In situ hybridization for EBV positivity was performed in 1318 cases that underwent surgery or endoscopic submucosal dissection at Kyungpook National University Hospital between January 2011 and November 2014. Histopathologic analysis of percentage of TILs was performed on whole hematoxylin and eosin–stained sections. TILs were defined as the percentage of tumor stroma area that was containing by infiltrating inflammatory cells. A tissue with TILs over 20% was considered TILs-positive. EBVaGCs were also sub-classified into three histological subtypes: LELC, CLR, and CA.

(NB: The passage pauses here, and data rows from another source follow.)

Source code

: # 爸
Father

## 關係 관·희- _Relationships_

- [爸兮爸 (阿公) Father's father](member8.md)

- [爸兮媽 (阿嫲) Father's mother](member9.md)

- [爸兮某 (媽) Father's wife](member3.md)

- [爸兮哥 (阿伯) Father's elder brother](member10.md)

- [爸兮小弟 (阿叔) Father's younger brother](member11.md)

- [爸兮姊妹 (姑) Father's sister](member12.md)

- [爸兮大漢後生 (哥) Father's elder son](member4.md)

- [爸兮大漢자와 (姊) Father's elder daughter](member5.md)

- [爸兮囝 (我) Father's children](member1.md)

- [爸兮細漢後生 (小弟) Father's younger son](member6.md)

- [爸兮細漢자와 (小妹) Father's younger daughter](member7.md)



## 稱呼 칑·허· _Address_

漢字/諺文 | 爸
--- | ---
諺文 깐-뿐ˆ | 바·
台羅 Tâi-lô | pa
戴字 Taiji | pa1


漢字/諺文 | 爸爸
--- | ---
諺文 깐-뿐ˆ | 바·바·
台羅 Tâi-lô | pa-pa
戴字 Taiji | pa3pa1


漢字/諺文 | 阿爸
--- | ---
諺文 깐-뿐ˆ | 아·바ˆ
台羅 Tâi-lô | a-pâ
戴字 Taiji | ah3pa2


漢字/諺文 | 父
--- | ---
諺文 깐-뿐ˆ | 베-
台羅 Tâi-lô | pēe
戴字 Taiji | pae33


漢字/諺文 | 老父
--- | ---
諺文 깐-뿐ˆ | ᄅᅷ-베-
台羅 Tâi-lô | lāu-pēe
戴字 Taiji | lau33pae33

EBVaGC was identified in 111 cases (8.4%) from a total of 1318 gastric cancer. The median age was 62 years (32-80), and 86 patients (77.5%) were male. The pathologic stages after resection were as follows: stage I (n = 69), stage II (n = 24), stage III (n = 16), and stage IV (n = 2). TILs-positive patients were 65 patients (58.6%). The number of histologic subtypes of EBVaGC was as follows: LELC (n = 35), CLR (n = 50), and CA (n = 26). In the univariate analysis, TILs score and EBVaGC sub-classification was significantly associated with disease-free survival (DFS), respectively (p = 0.016 and p = 0.001). The LELC and CLR groups with TILs positive showed an improved DFS compared to the CA group with TILs below 20 percent (p = 0.002). This difference was also significant in the multivariate analysis (p = 0.018).


The EBVaGC sub-classification and TILs were found to be associated with DFS in patients with EBVaGC. As a result, this finding suggests that the host cellular immune response may be involved in EBVaGC and could be useful as a prognostic marker for EBVaGC.